1.12.21, 1:20 PM
Systems are back up and should be working as usual. Please open a ticket at https://support.massopen.cloud/ if you have any issues.
There was a power sag at our data center, the MGHPCC, overnight and some hosts/nodes/servers lost power. We are looking to bring up things as soon as possible.
We will send an update as the situation becomes clearer.
The MOC is running without any service interruptions. Please note, however, that the MOC will not be staffed as usual from December 24, 2020 – January 3, 2021. Please submit a ticket for support, but anticipate a delay in a response.
The primary storage for the MOC clusters is on a ceph based cluster of computers and storage. While ceph is fault-tolerant, you should always regularly make backups of your information.
Next week, on Tuesday, December 8th, we plan to upgrade the ceph software to a more recent version.
While this should be invisible to you, we urge you to make sure you perform backups of your information (data, program files, anything you cannot afford to lose) and store it someplace other than on the MOC.
We recently identified a misconfiguration in the Mass Open Cloud support center software which meant that some email did not create tickets for our team to respond to.
If you are receiving this email it is because a request for assistance you intended to create did not come to our attention. I hope you will accept our apologies.
While the misconfiguration has been resolved (we enabled a feature to block unknown mail accounts) it is best if you get in the habit of opening tickets at support.massopen.cloud in case we are ever forced to enable that feature again due to spam.
Again, our apologies for any inconvenience. If you are still running into the issue please open a ticket at support.massopen.cloud.
The MOC will not be staffed from Wednesday November 25 evening through Monday November 30 morning. Please text Jen @ 781-308-1730 for emergencies only. Otherwise, please anticipate a delay in responses.
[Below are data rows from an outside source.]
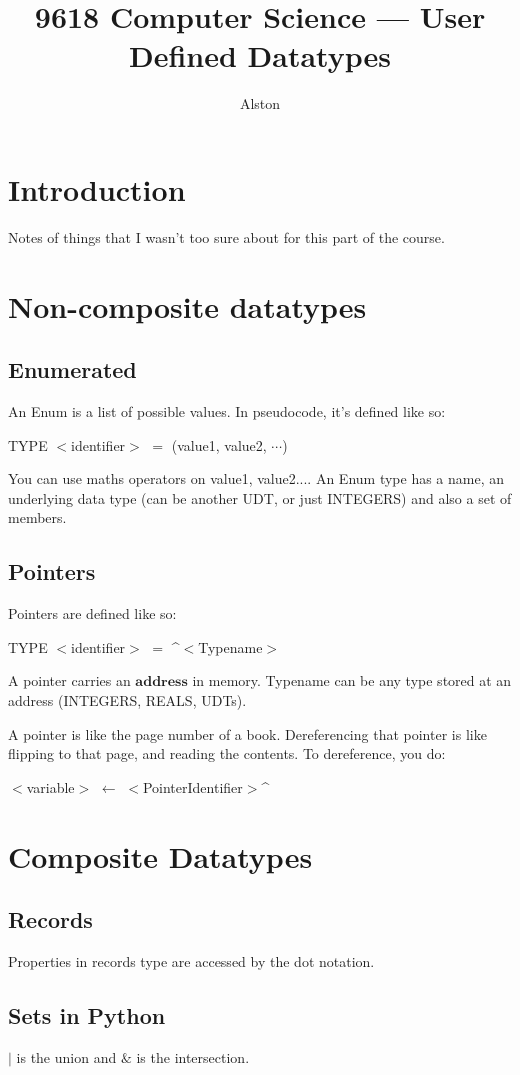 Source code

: \documentclass{article}
\title{9618 Computer Science — User Defined Datatypes}
\author{Alston}
\date{}
\theoremstyle{mytheoremstyle}
\theoremstyle{mytheoremstyle}
\theoremstyle{myproblemstyle}
\begin{document}
    \maketitle
    \section{Introduction}
    Notes of things that I wasn't too sure about for this part of the course.

    \section{Non-composite datatypes}
    \subsection{Enumerated}
    An Enum is a list of possible values. In pseudocode, it's defined like so:

    \begin{center}
        TYPE $<$identifier$>$ $=$ (value1, value2, $\cdots$) 
    \end{center}

    You can use maths operators on value1, value2.... An Enum type has a name, an underlying data type (can be another UDT, or just INTEGERS) and also a set of members.

    \subsection{Pointers}
    Pointers are defined like so:

    \begin{center}
        TYPE $<$identifier$>$ $=$ \^{}$<$Typename$>$
    \end{center}

    A pointer carries an $\textbf{address}$ in memory. Typename can be any type stored at an address (INTEGERS, REALS, UDTs).

    A pointer is like the page number of a book. Dereferencing that pointer is like flipping to that page, and reading the contents. To dereference, you do: 

    \begin{center}
        $<$variable$>$ $\leftarrow$ $<$PointerIdentifier$>$\^{} 
    \end{center}


    \section{Composite Datatypes}
    \subsection{Records}
    Properties in records type are accessed by the dot notation. 

    \subsection{Sets in Python}
    $\mid$ is the union and $\&$ is the intersection.
    
\end{document}

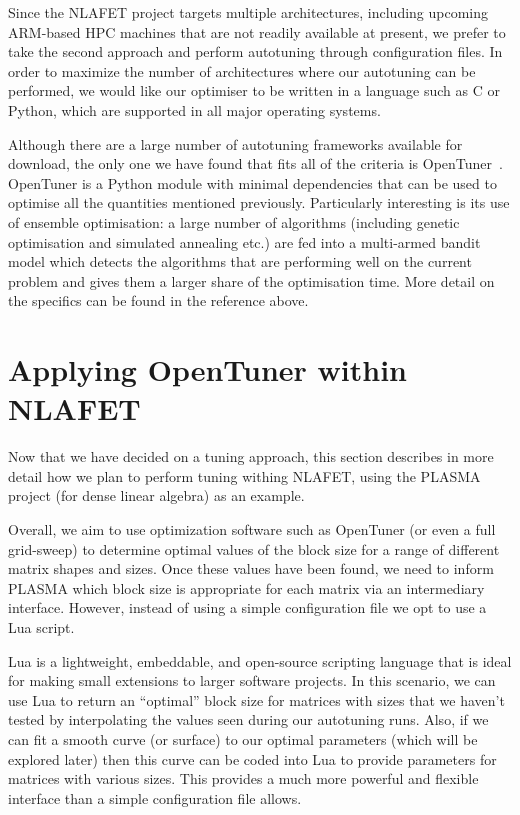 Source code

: \documentclass[a4paper,12pt]{article}
\begin{document}
Since the NLAFET project targets multiple architectures,
including upcoming ARM-based HPC machines that are not readily
available at present,
we prefer to take the second approach and perform autotuning
through configuration files.
In order to maximize the number of architectures where our
autotuning can be performed,
we would like our optimiser to be written in a language such as
C or Python, which are supported in all major operating systems.

Although there are a large number of autotuning frameworks
available for download,
the only one we have found that fits all of the criteria is
OpenTuner~\cite{ansel:pact:2014}.
OpenTuner is a Python module with minimal dependencies that
can be used to optimise all the quantities mentioned previously.
Particularly interesting is its use of ensemble optimisation:
a large number of algorithms
(including genetic optimisation and simulated annealing etc.)
are fed into a multi-armed bandit model
which detects the algorithms that are performing well on the current
problem and gives them a larger share of the optimisation time.
More detail on the specifics can be found in the reference above.

\section{Applying OpenTuner within NLAFET}
\label{sec:opentuner}
Now that we have decided on a tuning approach,
this section describes in more detail how we plan to
perform tuning withing NLAFET,
using the PLASMA project (for dense linear algebra)
as an example.

Overall,
we aim to use optimization software such as OpenTuner
(or even a full grid-sweep)
to determine optimal values of the block size for
a range of different matrix shapes and sizes.
Once these values have been found,
we need to inform PLASMA which block size is appropriate for
each matrix via an intermediary interface.
However,
instead of using a simple configuration file
we opt to use a Lua script.

Lua is a lightweight, embeddable, and open-source scripting language
that is ideal for making small extensions to larger software projects.
In this scenario,
we can use Lua to return an ``optimal'' block size for matrices with
sizes that we haven't tested by interpolating the values seen
during our autotuning runs.
Also,
if we can fit a smooth curve (or surface) to our optimal parameters
(which will be explored later)
then this curve can be coded into Lua to
provide parameters for matrices with various sizes.
This provides a much more powerful and flexible interface
than a simple configuration file allows.
\end{document}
The MOC is fully operational.
TLDR: All Kaizen Openstack and Openshift are operational. Power 9 clusters are not reachable – target is early next week for that to be fixed.
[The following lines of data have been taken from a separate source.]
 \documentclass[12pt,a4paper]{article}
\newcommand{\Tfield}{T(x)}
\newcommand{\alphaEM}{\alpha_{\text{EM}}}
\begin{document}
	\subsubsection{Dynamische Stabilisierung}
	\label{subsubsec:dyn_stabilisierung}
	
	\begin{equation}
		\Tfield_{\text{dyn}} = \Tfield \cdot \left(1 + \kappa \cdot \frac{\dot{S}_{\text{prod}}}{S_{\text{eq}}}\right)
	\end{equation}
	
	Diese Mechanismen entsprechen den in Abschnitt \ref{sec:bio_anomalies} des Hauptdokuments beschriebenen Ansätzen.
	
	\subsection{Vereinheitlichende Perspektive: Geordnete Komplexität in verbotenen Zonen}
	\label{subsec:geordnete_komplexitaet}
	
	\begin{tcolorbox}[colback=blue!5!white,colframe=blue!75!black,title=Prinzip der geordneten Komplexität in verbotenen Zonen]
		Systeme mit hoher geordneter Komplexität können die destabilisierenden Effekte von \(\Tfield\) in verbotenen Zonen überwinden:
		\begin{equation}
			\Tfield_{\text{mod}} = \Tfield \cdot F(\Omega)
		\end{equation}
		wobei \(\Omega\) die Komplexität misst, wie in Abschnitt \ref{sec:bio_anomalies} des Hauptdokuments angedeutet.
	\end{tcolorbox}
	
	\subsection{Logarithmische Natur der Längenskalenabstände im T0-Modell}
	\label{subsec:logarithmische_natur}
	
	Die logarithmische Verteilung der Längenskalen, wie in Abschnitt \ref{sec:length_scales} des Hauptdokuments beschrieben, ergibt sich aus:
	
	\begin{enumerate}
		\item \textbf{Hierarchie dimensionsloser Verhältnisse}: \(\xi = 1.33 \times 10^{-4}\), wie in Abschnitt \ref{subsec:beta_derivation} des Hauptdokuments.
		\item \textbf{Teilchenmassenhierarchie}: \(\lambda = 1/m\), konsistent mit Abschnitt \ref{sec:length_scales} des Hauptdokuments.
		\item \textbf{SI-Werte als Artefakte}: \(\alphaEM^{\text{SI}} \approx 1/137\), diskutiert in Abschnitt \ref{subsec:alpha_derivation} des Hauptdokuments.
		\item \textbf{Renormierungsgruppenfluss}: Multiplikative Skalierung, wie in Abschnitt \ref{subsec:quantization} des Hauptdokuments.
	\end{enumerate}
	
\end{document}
TSWM (Too Short Want More): We are happy to report that the Kaizen OpenStack and Kaizen OpenShift clusters are operational.
Issues with networking have been resolved. If you run into any unusual behaviors please open a ticket at support.massopen.cloud or by sending email to email@example.com. These tickets are reviewed by 3pm Monday through Friday unless there is a business holiday.
The switch supporting the Power 9 cluster did not restart properly and we will be working to recover it over the weekend and early next week.
Also, we will be adding NVME’s to our ceph cluster over the next several weeks – MOC users should not notice any impact but we wanted to share the information in case you notice any odd behaviours.
We were making good progress towards our goal of having the MOC fully back online today (October 22). Unfortunately, we experienced network problems late in the day which we are working to debug.
While many services are up, we cannot guarantee your projects will not be affected. This may affect floating IPs, VMs and Kaizen OpenShift.
The Power 9 cluster is not yet available, as well.
We apologize for the inconvenience and will provide further updates in the morning.
We have two upcoming MOC service windows coming up.
The first one, which we do not expect to affect users, will be on October 15th, 2020.
The second one, which will affect all MOC users, is that the MGHPCC, which houses the MOC, undergoes scheduled annual maintenance beginning on October 20th.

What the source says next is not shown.